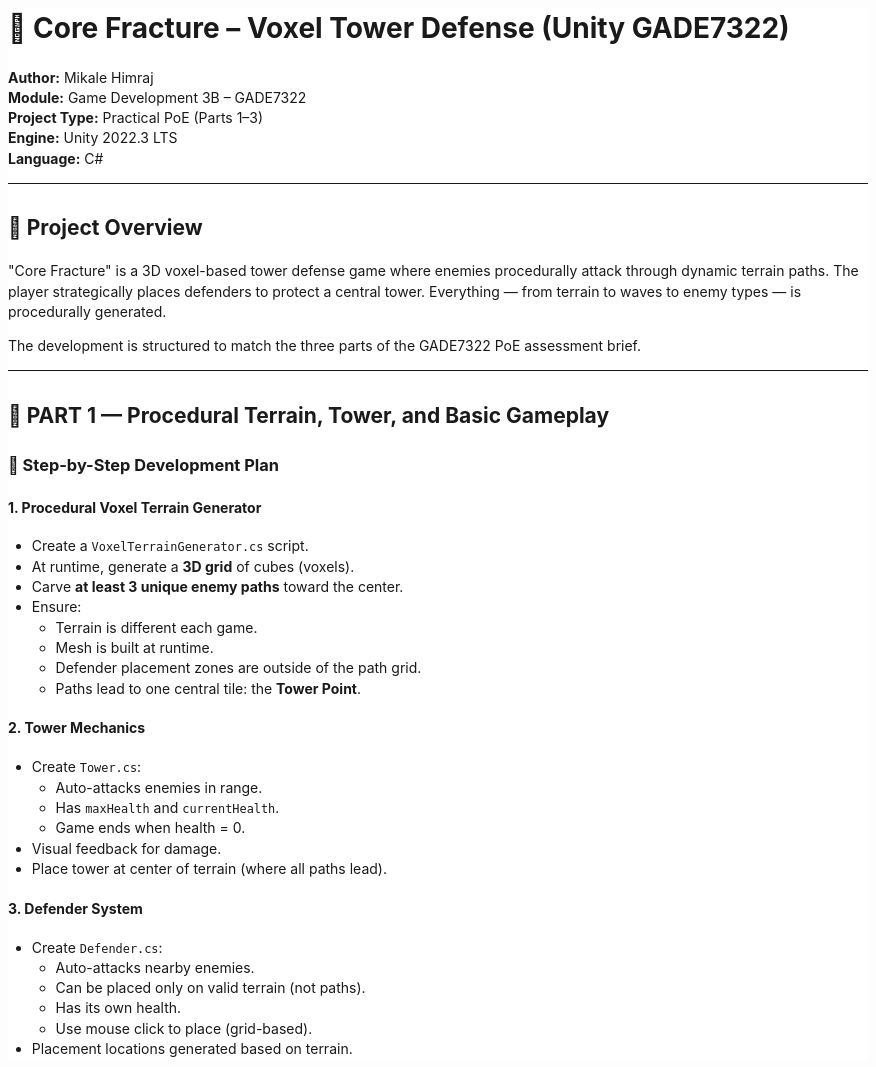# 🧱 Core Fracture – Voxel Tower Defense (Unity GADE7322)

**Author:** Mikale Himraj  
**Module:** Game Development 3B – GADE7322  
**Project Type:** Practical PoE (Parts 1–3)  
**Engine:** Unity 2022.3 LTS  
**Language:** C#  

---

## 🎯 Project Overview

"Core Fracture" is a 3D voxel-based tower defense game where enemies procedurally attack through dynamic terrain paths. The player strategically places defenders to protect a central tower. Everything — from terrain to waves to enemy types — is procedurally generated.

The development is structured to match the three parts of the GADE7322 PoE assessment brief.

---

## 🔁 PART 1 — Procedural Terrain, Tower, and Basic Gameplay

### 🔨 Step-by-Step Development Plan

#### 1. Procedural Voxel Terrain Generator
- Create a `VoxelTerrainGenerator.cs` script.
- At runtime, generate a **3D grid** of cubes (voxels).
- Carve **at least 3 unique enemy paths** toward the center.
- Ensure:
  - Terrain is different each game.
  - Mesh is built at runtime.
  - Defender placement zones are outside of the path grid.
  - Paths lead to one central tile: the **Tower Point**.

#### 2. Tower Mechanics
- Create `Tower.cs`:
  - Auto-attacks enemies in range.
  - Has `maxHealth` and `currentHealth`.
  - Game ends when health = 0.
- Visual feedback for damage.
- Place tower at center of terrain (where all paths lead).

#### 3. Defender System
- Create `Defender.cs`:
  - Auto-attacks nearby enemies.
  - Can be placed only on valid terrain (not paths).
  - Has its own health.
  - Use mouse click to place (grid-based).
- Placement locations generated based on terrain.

──────

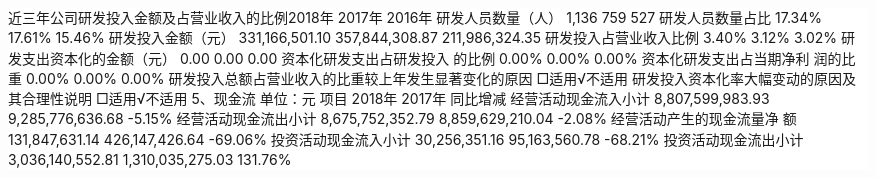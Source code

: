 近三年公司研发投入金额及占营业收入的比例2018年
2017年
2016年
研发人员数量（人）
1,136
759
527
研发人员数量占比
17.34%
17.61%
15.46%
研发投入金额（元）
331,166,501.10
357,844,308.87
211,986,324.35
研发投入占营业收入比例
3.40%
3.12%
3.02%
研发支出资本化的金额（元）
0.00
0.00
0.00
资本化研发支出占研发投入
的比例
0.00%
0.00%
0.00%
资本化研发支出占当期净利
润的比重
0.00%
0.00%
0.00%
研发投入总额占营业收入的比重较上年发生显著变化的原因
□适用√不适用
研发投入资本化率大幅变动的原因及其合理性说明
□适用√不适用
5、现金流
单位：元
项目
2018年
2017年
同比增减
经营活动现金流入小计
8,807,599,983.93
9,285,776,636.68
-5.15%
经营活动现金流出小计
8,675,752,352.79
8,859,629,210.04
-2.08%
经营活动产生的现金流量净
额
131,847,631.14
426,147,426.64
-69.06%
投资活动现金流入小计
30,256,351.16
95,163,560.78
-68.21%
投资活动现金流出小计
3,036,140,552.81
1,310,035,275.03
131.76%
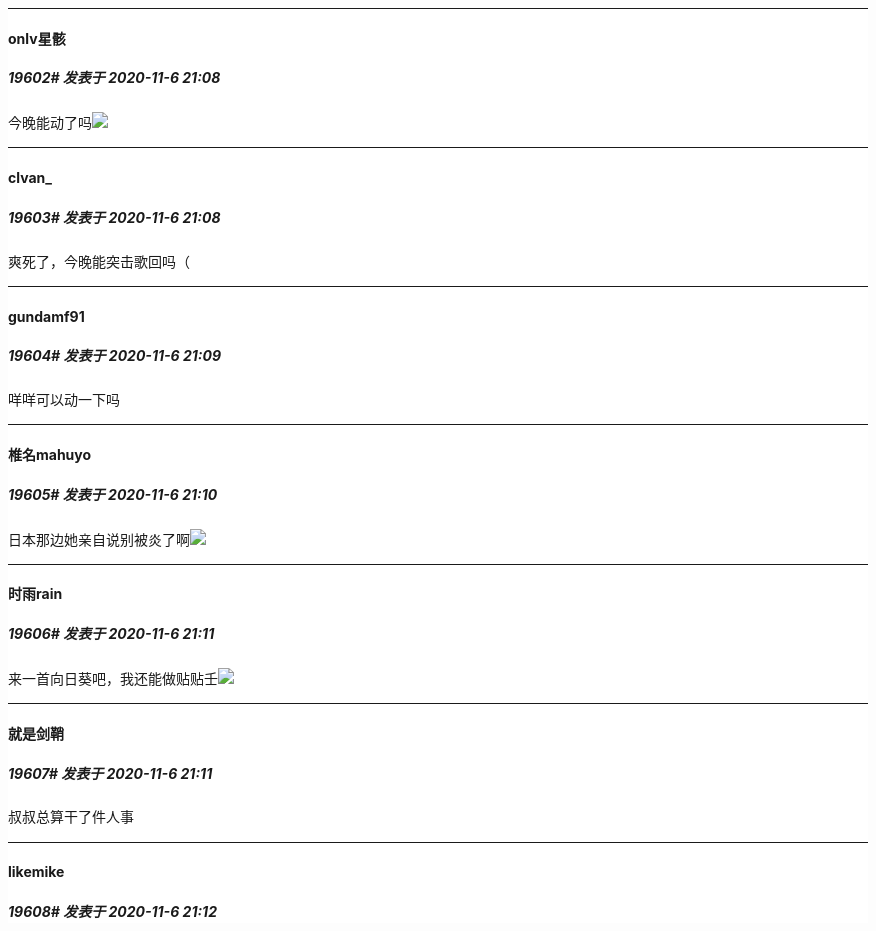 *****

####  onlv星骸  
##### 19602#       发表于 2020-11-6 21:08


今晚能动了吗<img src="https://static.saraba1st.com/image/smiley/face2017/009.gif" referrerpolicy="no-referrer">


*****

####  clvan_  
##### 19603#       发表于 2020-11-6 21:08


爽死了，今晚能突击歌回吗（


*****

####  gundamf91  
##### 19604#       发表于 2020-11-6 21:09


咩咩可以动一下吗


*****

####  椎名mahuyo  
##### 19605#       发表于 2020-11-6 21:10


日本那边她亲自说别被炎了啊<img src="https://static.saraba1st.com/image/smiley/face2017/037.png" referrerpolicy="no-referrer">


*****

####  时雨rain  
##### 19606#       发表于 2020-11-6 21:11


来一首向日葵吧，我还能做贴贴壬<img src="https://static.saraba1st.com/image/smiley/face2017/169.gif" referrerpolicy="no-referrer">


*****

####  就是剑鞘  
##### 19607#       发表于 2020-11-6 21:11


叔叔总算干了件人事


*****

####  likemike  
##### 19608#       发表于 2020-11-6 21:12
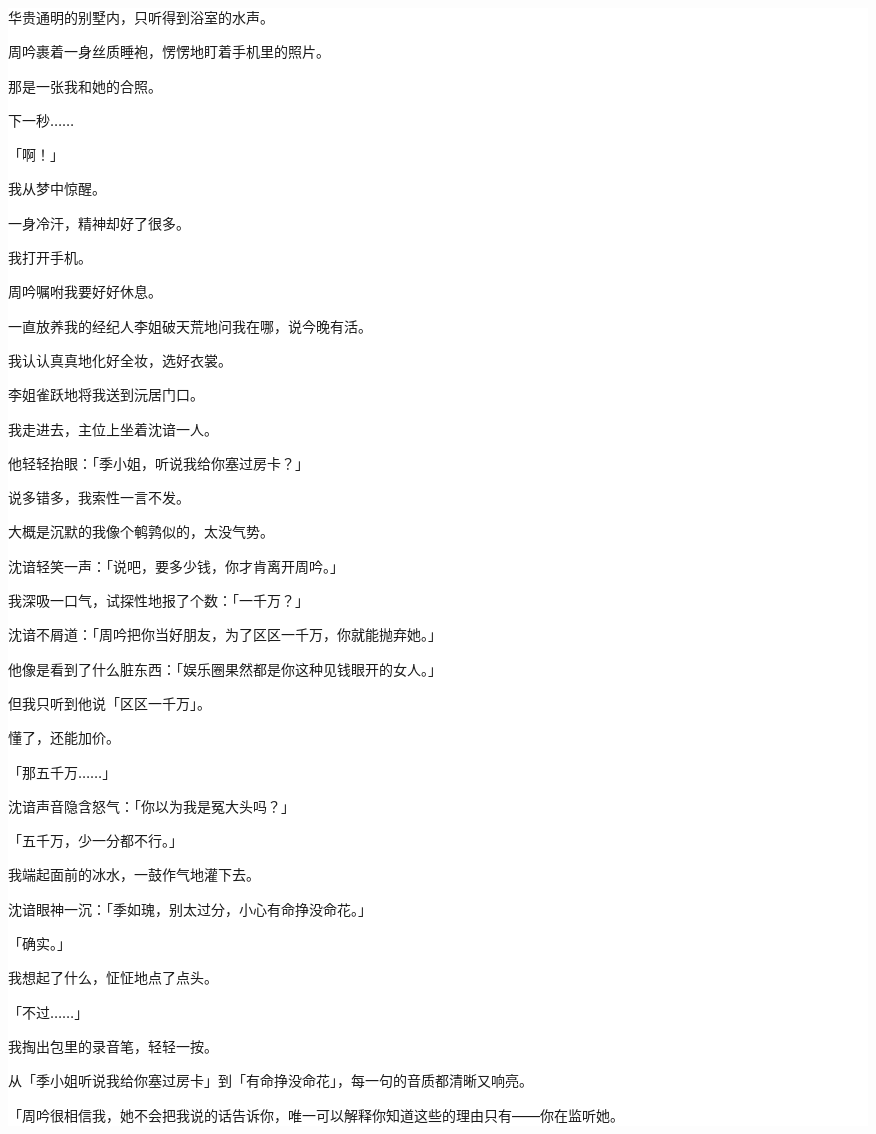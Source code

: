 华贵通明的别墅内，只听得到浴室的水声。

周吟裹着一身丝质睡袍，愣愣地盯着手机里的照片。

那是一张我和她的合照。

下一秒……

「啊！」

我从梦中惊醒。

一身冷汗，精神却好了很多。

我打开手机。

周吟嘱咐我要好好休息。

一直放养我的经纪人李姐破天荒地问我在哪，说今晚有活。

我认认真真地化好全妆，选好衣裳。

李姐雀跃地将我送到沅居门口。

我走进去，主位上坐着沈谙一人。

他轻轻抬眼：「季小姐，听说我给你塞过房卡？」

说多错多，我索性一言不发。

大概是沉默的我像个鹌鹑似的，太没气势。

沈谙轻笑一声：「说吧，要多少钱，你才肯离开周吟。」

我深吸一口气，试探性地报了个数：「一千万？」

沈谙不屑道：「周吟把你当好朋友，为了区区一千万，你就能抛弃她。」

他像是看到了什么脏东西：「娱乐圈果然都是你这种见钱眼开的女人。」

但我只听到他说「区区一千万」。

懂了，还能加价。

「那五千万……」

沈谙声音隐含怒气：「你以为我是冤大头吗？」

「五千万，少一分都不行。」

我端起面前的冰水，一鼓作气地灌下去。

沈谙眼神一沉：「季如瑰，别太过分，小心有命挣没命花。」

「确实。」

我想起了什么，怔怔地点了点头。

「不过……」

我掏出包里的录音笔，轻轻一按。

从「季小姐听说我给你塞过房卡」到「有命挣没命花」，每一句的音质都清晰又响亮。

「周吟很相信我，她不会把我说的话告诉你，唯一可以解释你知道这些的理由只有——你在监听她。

──────

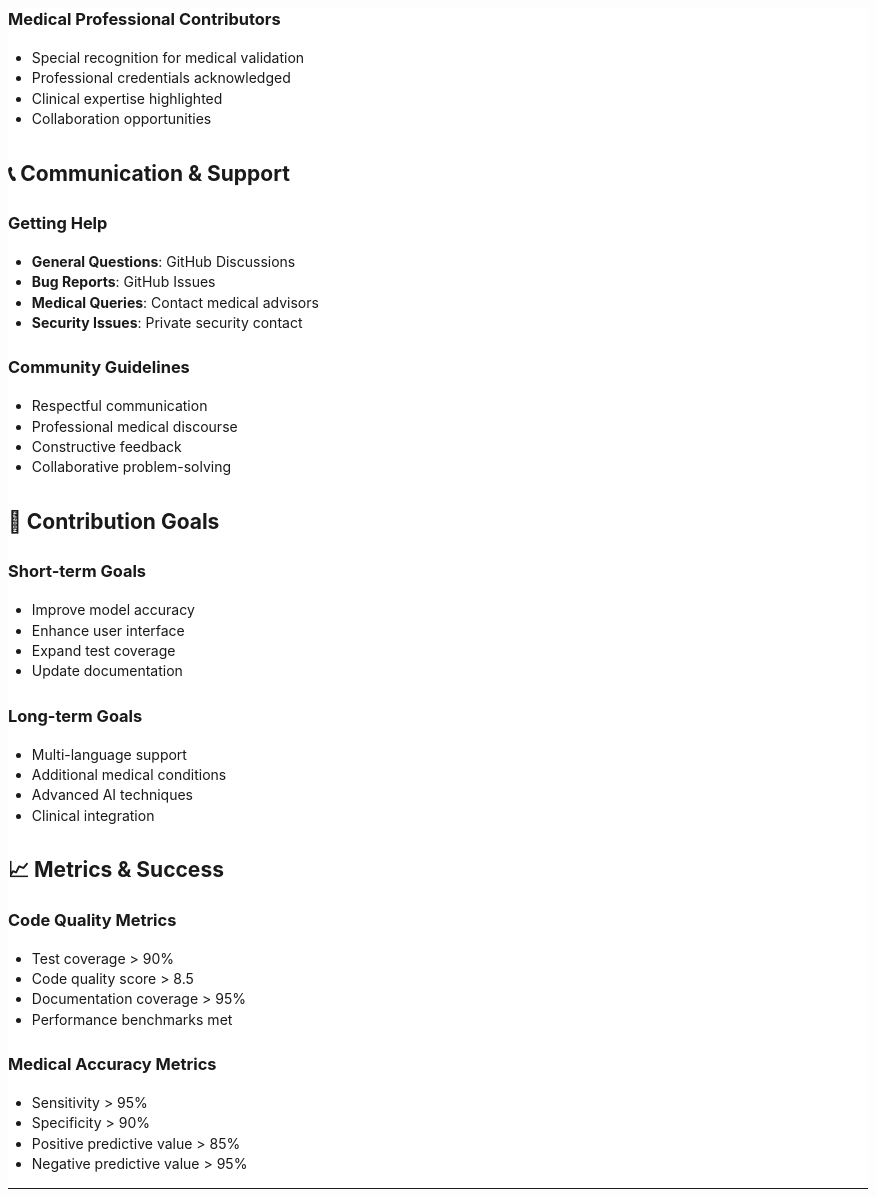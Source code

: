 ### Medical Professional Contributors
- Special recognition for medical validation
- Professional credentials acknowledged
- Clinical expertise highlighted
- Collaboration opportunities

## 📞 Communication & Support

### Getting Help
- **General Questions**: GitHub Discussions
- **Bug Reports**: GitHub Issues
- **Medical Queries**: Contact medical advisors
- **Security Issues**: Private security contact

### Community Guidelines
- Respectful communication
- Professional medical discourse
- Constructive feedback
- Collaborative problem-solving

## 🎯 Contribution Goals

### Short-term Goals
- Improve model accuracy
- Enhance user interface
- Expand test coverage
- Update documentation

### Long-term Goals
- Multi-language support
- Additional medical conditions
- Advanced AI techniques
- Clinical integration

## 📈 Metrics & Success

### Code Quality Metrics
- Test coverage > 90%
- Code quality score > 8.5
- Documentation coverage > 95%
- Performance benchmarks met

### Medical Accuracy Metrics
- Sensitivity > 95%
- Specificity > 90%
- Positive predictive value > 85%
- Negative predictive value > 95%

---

──────

→ Exercise aim: What you write out is the stretch of entries from the line containing "# 🧱 Core Fracture" to the line containing "- Placement locations", word for word, with both end lines and no pictures.

→ Response:
# 🧱 Core Fracture – Voxel Tower Defense (Unity GADE7322)

**Author:** Mikale Himraj  
**Module:** Game Development 3B – GADE7322  
**Project Type:** Practical PoE (Parts 1–3)  
**Engine:** Unity 2022.3 LTS  
**Language:** C#  

---

## 🎯 Project Overview

"Core Fracture" is a 3D voxel-based tower defense game where enemies procedurally attack through dynamic terrain paths. The player strategically places defenders to protect a central tower. Everything — from terrain to waves to enemy types — is procedurally generated.

The development is structured to match the three parts of the GADE7322 PoE assessment brief.

---

## 🔁 PART 1 — Procedural Terrain, Tower, and Basic Gameplay

### 🔨 Step-by-Step Development Plan

#### 1. Procedural Voxel Terrain Generator
- Create a `VoxelTerrainGenerator.cs` script.
- At runtime, generate a **3D grid** of cubes (voxels).
- Carve **at least 3 unique enemy paths** toward the center.
- Ensure:
  - Terrain is different each game.
  - Mesh is built at runtime.
  - Defender placement zones are outside of the path grid.
  - Paths lead to one central tile: the **Tower Point**.

#### 2. Tower Mechanics
- Create `Tower.cs`:
  - Auto-attacks enemies in range.
  - Has `maxHealth` and `currentHealth`.
  - Game ends when health = 0.
- Visual feedback for damage.
- Place tower at center of terrain (where all paths lead).

#### 3. Defender System
- Create `Defender.cs`:
  - Auto-attacks nearby enemies.
  - Can be placed only on valid terrain (not paths).
  - Has its own health.
  - Use mouse click to place (grid-based).
- Placement locations generated based on terrain.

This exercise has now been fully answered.